**What is needed**
Should the word "students" occur in a line of the records, copy that line.

Saved entries
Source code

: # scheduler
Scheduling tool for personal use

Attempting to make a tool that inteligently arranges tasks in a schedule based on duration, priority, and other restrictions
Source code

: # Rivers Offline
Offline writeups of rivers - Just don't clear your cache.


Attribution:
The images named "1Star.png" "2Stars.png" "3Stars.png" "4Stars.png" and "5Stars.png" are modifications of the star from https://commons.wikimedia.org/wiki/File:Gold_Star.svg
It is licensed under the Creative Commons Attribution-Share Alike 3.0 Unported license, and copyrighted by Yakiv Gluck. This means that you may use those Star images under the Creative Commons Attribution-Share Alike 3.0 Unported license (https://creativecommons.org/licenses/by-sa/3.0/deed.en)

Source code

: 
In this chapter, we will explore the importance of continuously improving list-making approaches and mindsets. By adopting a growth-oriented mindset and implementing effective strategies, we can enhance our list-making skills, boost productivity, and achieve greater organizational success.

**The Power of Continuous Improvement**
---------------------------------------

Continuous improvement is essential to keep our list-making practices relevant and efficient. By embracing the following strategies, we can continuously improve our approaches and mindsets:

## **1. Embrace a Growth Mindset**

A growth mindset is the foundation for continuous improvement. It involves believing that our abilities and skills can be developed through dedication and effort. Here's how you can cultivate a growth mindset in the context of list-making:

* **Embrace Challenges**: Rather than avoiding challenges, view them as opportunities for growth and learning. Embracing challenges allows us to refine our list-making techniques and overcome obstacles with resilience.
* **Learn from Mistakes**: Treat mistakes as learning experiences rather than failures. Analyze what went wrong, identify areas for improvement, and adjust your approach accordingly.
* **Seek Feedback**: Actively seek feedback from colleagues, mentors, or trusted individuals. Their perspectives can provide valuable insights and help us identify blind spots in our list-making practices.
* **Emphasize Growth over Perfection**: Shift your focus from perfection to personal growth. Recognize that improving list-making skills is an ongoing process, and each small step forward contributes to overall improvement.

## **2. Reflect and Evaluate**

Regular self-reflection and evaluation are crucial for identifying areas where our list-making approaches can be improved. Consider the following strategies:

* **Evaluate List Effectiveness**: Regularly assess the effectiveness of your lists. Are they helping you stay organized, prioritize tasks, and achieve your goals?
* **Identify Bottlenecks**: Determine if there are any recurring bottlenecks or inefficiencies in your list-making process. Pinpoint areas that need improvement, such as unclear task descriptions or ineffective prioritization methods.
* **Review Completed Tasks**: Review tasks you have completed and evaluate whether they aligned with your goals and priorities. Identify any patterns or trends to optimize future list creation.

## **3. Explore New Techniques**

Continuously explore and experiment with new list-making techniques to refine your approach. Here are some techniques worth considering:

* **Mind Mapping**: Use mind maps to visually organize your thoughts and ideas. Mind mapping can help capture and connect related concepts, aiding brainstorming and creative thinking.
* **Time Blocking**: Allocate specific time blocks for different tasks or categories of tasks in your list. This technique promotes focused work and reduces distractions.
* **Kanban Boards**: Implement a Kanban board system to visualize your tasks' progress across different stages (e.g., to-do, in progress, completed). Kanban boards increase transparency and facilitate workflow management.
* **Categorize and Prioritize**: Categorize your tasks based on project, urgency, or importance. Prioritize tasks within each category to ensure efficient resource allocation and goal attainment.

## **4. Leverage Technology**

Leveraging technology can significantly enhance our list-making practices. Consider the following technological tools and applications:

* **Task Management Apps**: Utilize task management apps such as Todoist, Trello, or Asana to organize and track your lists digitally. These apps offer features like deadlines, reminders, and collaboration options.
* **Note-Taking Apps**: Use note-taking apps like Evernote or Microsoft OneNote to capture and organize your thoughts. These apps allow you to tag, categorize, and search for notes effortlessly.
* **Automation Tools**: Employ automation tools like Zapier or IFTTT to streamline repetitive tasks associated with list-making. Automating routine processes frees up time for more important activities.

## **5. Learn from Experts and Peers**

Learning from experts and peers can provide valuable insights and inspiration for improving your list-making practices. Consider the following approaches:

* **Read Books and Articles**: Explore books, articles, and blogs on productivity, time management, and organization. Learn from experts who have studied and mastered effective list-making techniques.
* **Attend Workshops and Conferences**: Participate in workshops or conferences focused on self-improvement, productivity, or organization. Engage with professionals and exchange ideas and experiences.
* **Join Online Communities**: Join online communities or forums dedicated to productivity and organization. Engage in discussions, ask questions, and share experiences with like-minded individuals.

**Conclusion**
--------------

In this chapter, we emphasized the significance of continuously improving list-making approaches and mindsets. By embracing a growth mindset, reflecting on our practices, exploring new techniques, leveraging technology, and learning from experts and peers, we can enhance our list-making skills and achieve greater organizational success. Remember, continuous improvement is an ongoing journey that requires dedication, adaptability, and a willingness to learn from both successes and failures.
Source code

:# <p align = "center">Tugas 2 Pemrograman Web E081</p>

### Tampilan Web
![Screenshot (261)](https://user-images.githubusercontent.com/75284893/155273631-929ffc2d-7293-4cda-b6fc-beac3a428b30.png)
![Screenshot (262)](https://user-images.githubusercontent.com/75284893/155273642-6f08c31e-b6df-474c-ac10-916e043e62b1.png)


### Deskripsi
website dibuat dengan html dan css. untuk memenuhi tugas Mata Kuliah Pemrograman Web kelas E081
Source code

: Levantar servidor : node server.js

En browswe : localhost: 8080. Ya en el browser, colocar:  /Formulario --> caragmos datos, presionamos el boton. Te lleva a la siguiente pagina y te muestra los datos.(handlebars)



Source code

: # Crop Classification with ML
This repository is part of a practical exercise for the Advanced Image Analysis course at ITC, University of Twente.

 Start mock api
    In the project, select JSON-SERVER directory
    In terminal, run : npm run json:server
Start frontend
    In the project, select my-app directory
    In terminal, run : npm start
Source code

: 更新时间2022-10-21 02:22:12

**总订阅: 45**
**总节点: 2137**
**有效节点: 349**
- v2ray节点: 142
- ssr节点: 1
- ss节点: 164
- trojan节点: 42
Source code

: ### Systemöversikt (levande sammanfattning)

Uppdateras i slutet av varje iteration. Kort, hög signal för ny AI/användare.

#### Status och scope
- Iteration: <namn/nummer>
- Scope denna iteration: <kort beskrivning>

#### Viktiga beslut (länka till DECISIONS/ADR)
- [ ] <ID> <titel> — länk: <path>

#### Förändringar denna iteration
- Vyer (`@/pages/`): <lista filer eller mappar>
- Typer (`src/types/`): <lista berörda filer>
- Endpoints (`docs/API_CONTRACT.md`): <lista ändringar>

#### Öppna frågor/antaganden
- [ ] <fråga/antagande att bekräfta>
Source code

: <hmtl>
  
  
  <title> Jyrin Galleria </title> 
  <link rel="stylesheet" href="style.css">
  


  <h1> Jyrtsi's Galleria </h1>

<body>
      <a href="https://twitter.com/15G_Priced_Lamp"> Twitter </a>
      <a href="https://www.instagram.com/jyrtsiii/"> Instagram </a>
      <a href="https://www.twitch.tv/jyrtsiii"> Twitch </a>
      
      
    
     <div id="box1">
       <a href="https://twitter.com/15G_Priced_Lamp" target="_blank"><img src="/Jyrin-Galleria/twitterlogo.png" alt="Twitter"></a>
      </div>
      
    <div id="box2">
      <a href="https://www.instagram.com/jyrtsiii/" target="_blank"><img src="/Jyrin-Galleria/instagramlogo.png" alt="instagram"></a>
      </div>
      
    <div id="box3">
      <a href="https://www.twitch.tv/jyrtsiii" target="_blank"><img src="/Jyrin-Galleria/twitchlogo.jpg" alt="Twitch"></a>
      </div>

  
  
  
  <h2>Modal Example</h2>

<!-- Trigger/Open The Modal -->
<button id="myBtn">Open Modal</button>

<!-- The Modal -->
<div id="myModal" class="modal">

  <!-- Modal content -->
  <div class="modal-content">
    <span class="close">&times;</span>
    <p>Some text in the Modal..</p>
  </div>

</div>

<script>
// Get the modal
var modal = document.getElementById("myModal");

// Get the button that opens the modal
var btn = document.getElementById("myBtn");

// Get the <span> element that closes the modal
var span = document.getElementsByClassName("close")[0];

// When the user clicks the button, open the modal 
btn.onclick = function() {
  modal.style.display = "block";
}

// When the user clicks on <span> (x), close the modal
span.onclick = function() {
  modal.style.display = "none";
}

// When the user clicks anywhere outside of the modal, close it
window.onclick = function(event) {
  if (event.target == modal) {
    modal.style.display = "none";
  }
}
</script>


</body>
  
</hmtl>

---

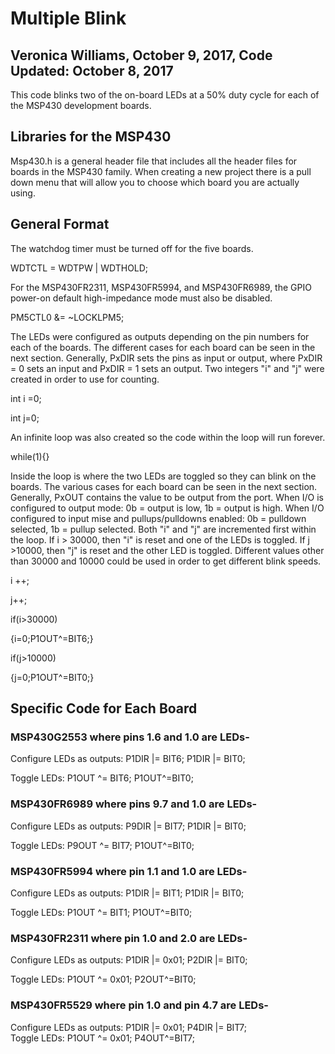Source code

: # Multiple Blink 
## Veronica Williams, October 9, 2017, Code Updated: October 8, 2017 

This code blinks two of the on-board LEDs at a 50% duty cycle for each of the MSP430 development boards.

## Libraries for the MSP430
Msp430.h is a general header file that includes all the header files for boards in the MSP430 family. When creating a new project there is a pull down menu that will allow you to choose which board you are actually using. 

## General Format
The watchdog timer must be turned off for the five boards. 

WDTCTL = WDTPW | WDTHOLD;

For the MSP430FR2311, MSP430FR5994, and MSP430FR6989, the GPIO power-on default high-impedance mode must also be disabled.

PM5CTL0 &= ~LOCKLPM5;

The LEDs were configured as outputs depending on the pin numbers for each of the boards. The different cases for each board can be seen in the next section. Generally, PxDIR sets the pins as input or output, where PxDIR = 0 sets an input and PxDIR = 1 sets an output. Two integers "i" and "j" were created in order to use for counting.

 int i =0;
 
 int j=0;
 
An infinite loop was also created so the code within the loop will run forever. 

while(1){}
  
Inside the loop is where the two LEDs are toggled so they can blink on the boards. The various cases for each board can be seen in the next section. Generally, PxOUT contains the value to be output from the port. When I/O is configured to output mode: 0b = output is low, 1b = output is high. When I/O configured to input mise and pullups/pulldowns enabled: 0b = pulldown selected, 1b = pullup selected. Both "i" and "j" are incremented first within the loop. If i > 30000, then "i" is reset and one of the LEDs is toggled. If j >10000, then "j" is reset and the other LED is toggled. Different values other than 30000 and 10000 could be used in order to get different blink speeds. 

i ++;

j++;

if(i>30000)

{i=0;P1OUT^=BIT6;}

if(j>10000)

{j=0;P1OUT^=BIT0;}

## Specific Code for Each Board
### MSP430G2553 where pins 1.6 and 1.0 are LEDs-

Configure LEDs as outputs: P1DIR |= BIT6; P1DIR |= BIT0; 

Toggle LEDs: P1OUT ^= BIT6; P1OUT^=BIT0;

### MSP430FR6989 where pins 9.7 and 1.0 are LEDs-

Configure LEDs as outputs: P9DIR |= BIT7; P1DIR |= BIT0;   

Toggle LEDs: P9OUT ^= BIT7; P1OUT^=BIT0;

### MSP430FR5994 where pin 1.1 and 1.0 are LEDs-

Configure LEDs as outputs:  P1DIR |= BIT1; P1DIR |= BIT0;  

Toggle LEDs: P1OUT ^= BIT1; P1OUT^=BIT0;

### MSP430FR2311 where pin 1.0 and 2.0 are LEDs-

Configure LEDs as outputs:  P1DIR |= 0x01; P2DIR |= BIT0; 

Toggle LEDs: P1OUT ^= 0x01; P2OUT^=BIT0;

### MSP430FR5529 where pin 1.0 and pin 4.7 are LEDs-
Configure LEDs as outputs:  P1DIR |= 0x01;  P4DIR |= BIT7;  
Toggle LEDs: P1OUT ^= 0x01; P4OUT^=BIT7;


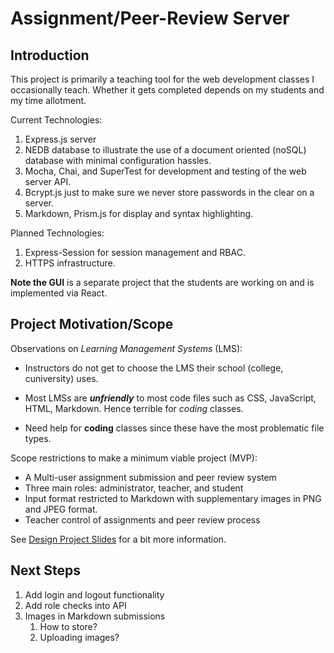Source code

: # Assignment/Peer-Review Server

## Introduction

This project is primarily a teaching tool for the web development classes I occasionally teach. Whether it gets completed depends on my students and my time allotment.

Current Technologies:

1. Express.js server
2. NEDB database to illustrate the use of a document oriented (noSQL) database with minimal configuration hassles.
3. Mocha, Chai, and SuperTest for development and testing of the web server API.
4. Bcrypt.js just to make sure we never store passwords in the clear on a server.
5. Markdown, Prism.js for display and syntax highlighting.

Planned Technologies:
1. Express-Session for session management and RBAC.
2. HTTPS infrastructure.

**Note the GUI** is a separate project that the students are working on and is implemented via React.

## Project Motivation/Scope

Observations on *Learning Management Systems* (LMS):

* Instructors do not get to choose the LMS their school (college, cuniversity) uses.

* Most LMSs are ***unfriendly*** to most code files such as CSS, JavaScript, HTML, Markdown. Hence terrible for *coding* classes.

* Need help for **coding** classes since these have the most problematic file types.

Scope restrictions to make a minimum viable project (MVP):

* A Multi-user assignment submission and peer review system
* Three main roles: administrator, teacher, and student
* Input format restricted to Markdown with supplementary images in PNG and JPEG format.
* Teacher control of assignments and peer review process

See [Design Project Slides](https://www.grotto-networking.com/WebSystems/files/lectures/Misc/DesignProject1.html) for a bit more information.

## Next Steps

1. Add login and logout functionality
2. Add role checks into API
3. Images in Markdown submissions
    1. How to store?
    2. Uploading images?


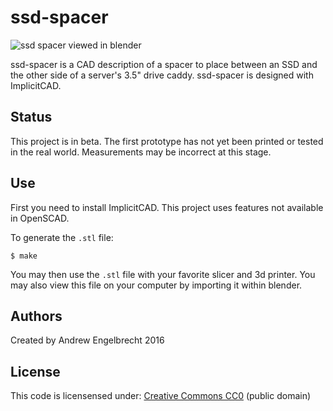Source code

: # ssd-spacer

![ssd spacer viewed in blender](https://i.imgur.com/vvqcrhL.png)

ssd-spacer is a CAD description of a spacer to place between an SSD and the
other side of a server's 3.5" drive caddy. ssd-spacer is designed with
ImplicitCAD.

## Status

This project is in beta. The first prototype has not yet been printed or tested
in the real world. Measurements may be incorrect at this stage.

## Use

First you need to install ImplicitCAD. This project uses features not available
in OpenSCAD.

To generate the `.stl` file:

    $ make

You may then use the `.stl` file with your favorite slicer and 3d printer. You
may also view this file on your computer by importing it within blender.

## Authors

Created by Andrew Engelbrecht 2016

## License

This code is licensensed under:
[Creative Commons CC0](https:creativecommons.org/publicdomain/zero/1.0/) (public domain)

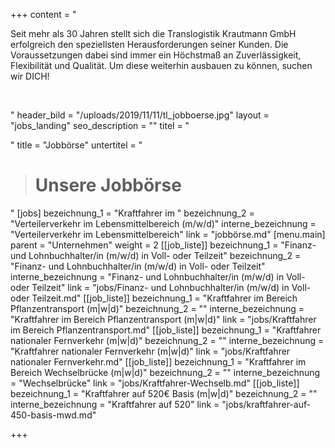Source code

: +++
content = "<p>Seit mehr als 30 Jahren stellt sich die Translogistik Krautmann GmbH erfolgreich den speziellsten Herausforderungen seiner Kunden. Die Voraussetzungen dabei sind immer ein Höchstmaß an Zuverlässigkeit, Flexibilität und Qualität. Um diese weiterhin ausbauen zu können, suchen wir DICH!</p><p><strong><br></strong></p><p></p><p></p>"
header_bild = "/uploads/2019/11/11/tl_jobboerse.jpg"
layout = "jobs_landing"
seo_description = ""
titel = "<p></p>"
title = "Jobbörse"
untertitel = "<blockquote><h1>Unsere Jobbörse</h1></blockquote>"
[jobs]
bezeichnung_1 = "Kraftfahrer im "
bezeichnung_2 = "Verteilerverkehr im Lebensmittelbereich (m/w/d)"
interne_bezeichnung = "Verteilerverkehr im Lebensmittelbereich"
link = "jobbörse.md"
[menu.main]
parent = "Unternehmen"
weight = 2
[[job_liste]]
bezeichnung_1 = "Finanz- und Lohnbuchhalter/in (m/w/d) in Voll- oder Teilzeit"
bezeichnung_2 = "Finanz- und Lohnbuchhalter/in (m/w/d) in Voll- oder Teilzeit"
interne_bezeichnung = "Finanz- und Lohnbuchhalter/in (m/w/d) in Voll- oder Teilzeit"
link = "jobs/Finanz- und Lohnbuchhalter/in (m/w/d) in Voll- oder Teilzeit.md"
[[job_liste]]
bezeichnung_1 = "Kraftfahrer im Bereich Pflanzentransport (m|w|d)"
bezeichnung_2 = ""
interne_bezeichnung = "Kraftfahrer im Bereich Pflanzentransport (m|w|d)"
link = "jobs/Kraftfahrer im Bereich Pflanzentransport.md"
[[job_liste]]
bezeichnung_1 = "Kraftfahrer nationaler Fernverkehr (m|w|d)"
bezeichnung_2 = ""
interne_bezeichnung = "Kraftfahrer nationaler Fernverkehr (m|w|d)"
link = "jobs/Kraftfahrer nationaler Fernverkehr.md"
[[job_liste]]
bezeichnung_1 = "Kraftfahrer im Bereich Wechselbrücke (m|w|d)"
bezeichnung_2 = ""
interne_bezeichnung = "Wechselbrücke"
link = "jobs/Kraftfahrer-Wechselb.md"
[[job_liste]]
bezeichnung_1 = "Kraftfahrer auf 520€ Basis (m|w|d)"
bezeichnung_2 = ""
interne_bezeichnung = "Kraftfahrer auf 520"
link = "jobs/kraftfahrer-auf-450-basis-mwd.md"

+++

**Reply to the task**
This project is primarily a teaching tool for the web development classes I occasionally teach. Whether it gets completed depends on my students and my time allotment.
**Note the GUI** is a separate project that the students are working on and is implemented via React.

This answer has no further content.